**EXERCISE DESCRIPTION:**
Read through the records. Copy each line that has the word "Check".
Content starts
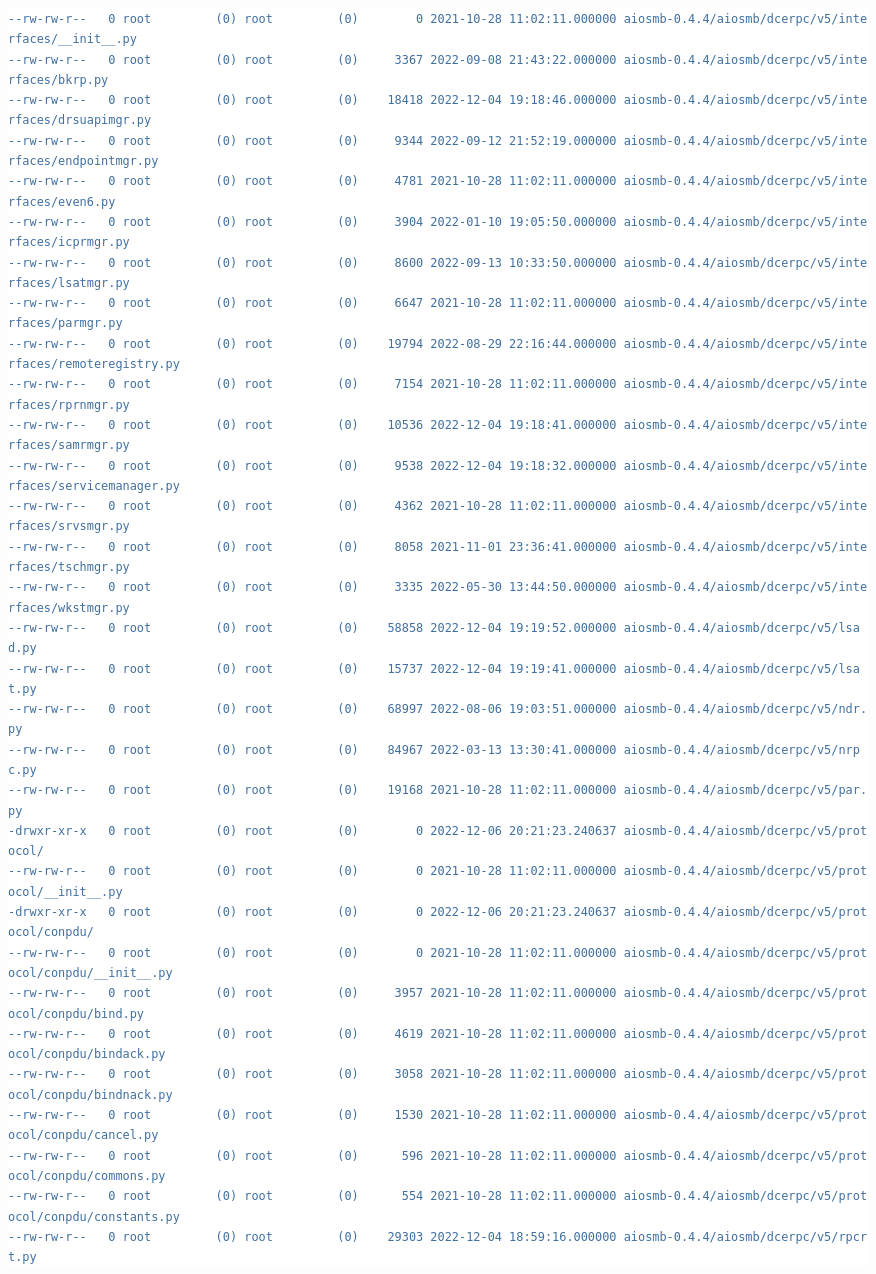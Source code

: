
 ```diff
--rw-rw-r--   0 root         (0) root         (0)        0 2021-10-28 11:02:11.000000 aiosmb-0.4.4/aiosmb/dcerpc/v5/interfaces/__init__.py
--rw-rw-r--   0 root         (0) root         (0)     3367 2022-09-08 21:43:22.000000 aiosmb-0.4.4/aiosmb/dcerpc/v5/interfaces/bkrp.py
--rw-rw-r--   0 root         (0) root         (0)    18418 2022-12-04 19:18:46.000000 aiosmb-0.4.4/aiosmb/dcerpc/v5/interfaces/drsuapimgr.py
--rw-rw-r--   0 root         (0) root         (0)     9344 2022-09-12 21:52:19.000000 aiosmb-0.4.4/aiosmb/dcerpc/v5/interfaces/endpointmgr.py
--rw-rw-r--   0 root         (0) root         (0)     4781 2021-10-28 11:02:11.000000 aiosmb-0.4.4/aiosmb/dcerpc/v5/interfaces/even6.py
--rw-rw-r--   0 root         (0) root         (0)     3904 2022-01-10 19:05:50.000000 aiosmb-0.4.4/aiosmb/dcerpc/v5/interfaces/icprmgr.py
--rw-rw-r--   0 root         (0) root         (0)     8600 2022-09-13 10:33:50.000000 aiosmb-0.4.4/aiosmb/dcerpc/v5/interfaces/lsatmgr.py
--rw-rw-r--   0 root         (0) root         (0)     6647 2021-10-28 11:02:11.000000 aiosmb-0.4.4/aiosmb/dcerpc/v5/interfaces/parmgr.py
--rw-rw-r--   0 root         (0) root         (0)    19794 2022-08-29 22:16:44.000000 aiosmb-0.4.4/aiosmb/dcerpc/v5/interfaces/remoteregistry.py
--rw-rw-r--   0 root         (0) root         (0)     7154 2021-10-28 11:02:11.000000 aiosmb-0.4.4/aiosmb/dcerpc/v5/interfaces/rprnmgr.py
--rw-rw-r--   0 root         (0) root         (0)    10536 2022-12-04 19:18:41.000000 aiosmb-0.4.4/aiosmb/dcerpc/v5/interfaces/samrmgr.py
--rw-rw-r--   0 root         (0) root         (0)     9538 2022-12-04 19:18:32.000000 aiosmb-0.4.4/aiosmb/dcerpc/v5/interfaces/servicemanager.py
--rw-rw-r--   0 root         (0) root         (0)     4362 2021-10-28 11:02:11.000000 aiosmb-0.4.4/aiosmb/dcerpc/v5/interfaces/srvsmgr.py
--rw-rw-r--   0 root         (0) root         (0)     8058 2021-11-01 23:36:41.000000 aiosmb-0.4.4/aiosmb/dcerpc/v5/interfaces/tschmgr.py
--rw-rw-r--   0 root         (0) root         (0)     3335 2022-05-30 13:44:50.000000 aiosmb-0.4.4/aiosmb/dcerpc/v5/interfaces/wkstmgr.py
--rw-rw-r--   0 root         (0) root         (0)    58858 2022-12-04 19:19:52.000000 aiosmb-0.4.4/aiosmb/dcerpc/v5/lsad.py
--rw-rw-r--   0 root         (0) root         (0)    15737 2022-12-04 19:19:41.000000 aiosmb-0.4.4/aiosmb/dcerpc/v5/lsat.py
--rw-rw-r--   0 root         (0) root         (0)    68997 2022-08-06 19:03:51.000000 aiosmb-0.4.4/aiosmb/dcerpc/v5/ndr.py
--rw-rw-r--   0 root         (0) root         (0)    84967 2022-03-13 13:30:41.000000 aiosmb-0.4.4/aiosmb/dcerpc/v5/nrpc.py
--rw-rw-r--   0 root         (0) root         (0)    19168 2021-10-28 11:02:11.000000 aiosmb-0.4.4/aiosmb/dcerpc/v5/par.py
-drwxr-xr-x   0 root         (0) root         (0)        0 2022-12-06 20:21:23.240637 aiosmb-0.4.4/aiosmb/dcerpc/v5/protocol/
--rw-rw-r--   0 root         (0) root         (0)        0 2021-10-28 11:02:11.000000 aiosmb-0.4.4/aiosmb/dcerpc/v5/protocol/__init__.py
-drwxr-xr-x   0 root         (0) root         (0)        0 2022-12-06 20:21:23.240637 aiosmb-0.4.4/aiosmb/dcerpc/v5/protocol/conpdu/
--rw-rw-r--   0 root         (0) root         (0)        0 2021-10-28 11:02:11.000000 aiosmb-0.4.4/aiosmb/dcerpc/v5/protocol/conpdu/__init__.py
--rw-rw-r--   0 root         (0) root         (0)     3957 2021-10-28 11:02:11.000000 aiosmb-0.4.4/aiosmb/dcerpc/v5/protocol/conpdu/bind.py
--rw-rw-r--   0 root         (0) root         (0)     4619 2021-10-28 11:02:11.000000 aiosmb-0.4.4/aiosmb/dcerpc/v5/protocol/conpdu/bindack.py
--rw-rw-r--   0 root         (0) root         (0)     3058 2021-10-28 11:02:11.000000 aiosmb-0.4.4/aiosmb/dcerpc/v5/protocol/conpdu/bindnack.py
--rw-rw-r--   0 root         (0) root         (0)     1530 2021-10-28 11:02:11.000000 aiosmb-0.4.4/aiosmb/dcerpc/v5/protocol/conpdu/cancel.py
--rw-rw-r--   0 root         (0) root         (0)      596 2021-10-28 11:02:11.000000 aiosmb-0.4.4/aiosmb/dcerpc/v5/protocol/conpdu/commons.py
--rw-rw-r--   0 root         (0) root         (0)      554 2021-10-28 11:02:11.000000 aiosmb-0.4.4/aiosmb/dcerpc/v5/protocol/conpdu/constants.py
--rw-rw-r--   0 root         (0) root         (0)    29303 2022-12-04 18:59:16.000000 aiosmb-0.4.4/aiosmb/dcerpc/v5/rpcrt.py
```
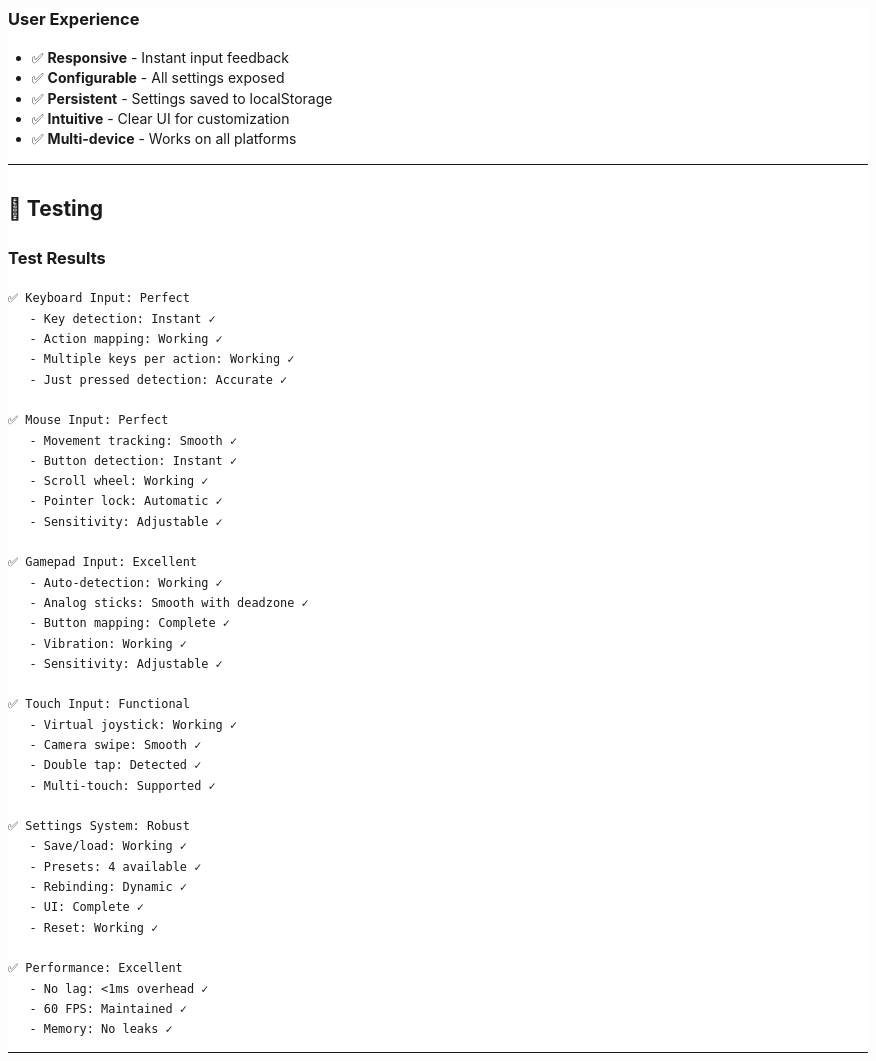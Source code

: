 ### User Experience
- ✅ **Responsive** - Instant input feedback
- ✅ **Configurable** - All settings exposed
- ✅ **Persistent** - Settings saved to localStorage
- ✅ **Intuitive** - Clear UI for customization
- ✅ **Multi-device** - Works on all platforms

---

## 🧪 Testing

### Test Results
```
✅ Keyboard Input: Perfect
   - Key detection: Instant ✓
   - Action mapping: Working ✓
   - Multiple keys per action: Working ✓
   - Just pressed detection: Accurate ✓

✅ Mouse Input: Perfect
   - Movement tracking: Smooth ✓
   - Button detection: Instant ✓
   - Scroll wheel: Working ✓
   - Pointer lock: Automatic ✓
   - Sensitivity: Adjustable ✓

✅ Gamepad Input: Excellent
   - Auto-detection: Working ✓
   - Analog sticks: Smooth with deadzone ✓
   - Button mapping: Complete ✓
   - Vibration: Working ✓
   - Sensitivity: Adjustable ✓

✅ Touch Input: Functional
   - Virtual joystick: Working ✓
   - Camera swipe: Smooth ✓
   - Double tap: Detected ✓
   - Multi-touch: Supported ✓

✅ Settings System: Robust
   - Save/load: Working ✓
   - Presets: 4 available ✓
   - Rebinding: Dynamic ✓
   - UI: Complete ✓
   - Reset: Working ✓

✅ Performance: Excellent
   - No lag: <1ms overhead ✓
   - 60 FPS: Maintained ✓
   - Memory: No leaks ✓
```

---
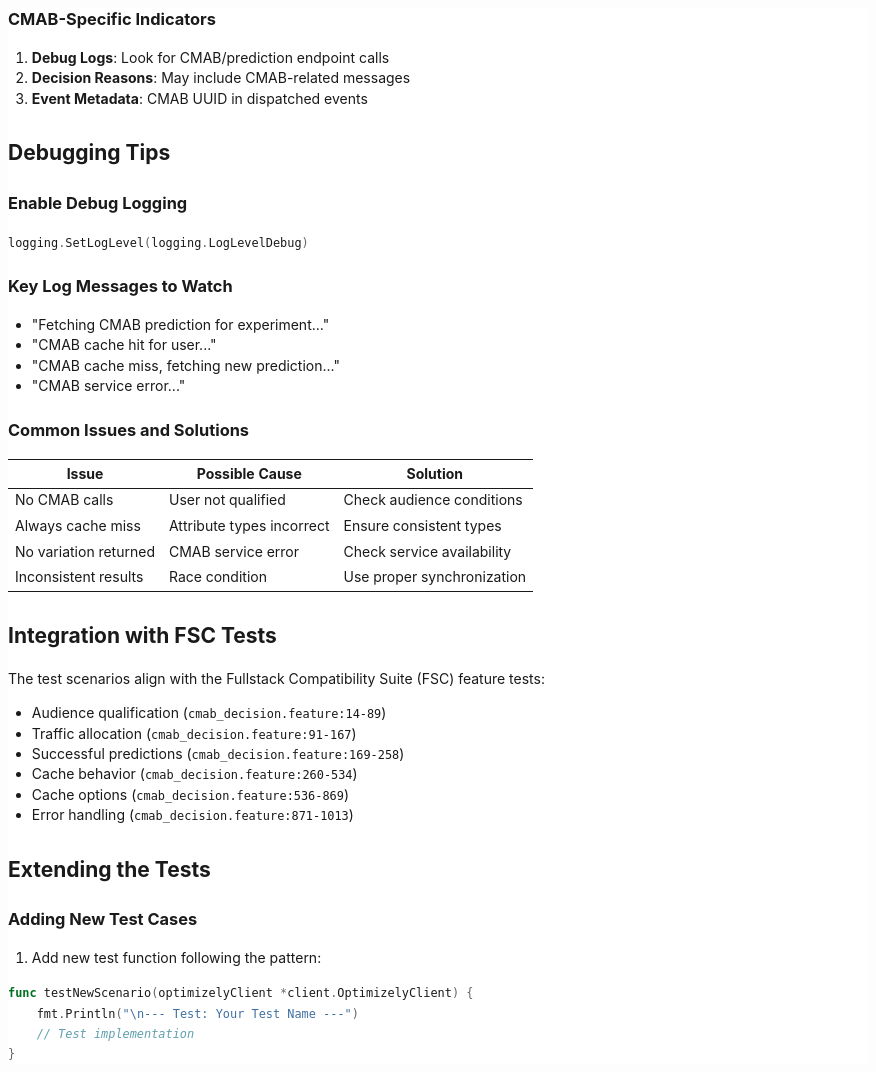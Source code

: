 ### CMAB-Specific Indicators
1. **Debug Logs**: Look for CMAB/prediction endpoint calls
2. **Decision Reasons**: May include CMAB-related messages
3. **Event Metadata**: CMAB UUID in dispatched events

## Debugging Tips

### Enable Debug Logging
```go
logging.SetLogLevel(logging.LogLevelDebug)
```

### Key Log Messages to Watch
- "Fetching CMAB prediction for experiment..."
- "CMAB cache hit for user..."
- "CMAB cache miss, fetching new prediction..."
- "CMAB service error..."

### Common Issues and Solutions

| Issue | Possible Cause | Solution |
|-------|---------------|----------|
| No CMAB calls | User not qualified | Check audience conditions |
| Always cache miss | Attribute types incorrect | Ensure consistent types |
| No variation returned | CMAB service error | Check service availability |
| Inconsistent results | Race condition | Use proper synchronization |

## Integration with FSC Tests

The test scenarios align with the Fullstack Compatibility Suite (FSC) feature tests:
- Audience qualification (`cmab_decision.feature:14-89`)
- Traffic allocation (`cmab_decision.feature:91-167`)
- Successful predictions (`cmab_decision.feature:169-258`)
- Cache behavior (`cmab_decision.feature:260-534`)
- Cache options (`cmab_decision.feature:536-869`)
- Error handling (`cmab_decision.feature:871-1013`)

## Extending the Tests

### Adding New Test Cases
1. Add new test function following the pattern:
```go
func testNewScenario(optimizelyClient *client.OptimizelyClient) {
    fmt.Println("\n--- Test: Your Test Name ---")
    // Test implementation
}
```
Content ends
**RESULT FOR THIS EXERCISE:**
| No CMAB calls | User not qualified | Check audience conditions |
| No variation returned | CMAB service error | Check service availability |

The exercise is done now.